- **WHAT YOU ARE ASKED TO DO**
Only lines containing "syscall" belong in the answer, each copied from the entries below.

Records from a data source
BEGIN
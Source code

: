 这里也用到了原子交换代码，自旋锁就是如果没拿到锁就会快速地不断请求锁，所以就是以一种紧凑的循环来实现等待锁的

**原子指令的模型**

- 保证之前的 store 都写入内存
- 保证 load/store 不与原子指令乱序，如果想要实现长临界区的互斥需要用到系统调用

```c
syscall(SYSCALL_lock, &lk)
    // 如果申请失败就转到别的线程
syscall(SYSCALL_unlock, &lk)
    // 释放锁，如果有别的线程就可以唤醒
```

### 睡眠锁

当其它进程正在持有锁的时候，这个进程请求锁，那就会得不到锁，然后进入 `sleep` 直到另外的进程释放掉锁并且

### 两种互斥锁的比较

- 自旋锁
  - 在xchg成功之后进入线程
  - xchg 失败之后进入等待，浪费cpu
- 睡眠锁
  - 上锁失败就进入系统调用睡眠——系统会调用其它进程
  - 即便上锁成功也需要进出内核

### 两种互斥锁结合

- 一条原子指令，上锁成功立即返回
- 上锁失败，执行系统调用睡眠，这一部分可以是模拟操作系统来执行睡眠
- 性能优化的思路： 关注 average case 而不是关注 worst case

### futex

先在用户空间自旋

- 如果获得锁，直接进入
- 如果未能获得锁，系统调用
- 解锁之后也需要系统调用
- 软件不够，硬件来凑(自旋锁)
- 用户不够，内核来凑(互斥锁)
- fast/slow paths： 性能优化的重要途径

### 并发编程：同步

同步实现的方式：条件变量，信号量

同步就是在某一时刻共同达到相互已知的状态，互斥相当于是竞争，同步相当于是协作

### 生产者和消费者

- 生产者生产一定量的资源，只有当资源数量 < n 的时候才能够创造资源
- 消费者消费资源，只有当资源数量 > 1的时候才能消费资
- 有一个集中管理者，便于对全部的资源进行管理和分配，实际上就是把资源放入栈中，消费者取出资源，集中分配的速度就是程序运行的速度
END
- **FINISHED EXERCISE**
syscall(SYSCALL_lock, &lk)
syscall(SYSCALL_unlock, &lk)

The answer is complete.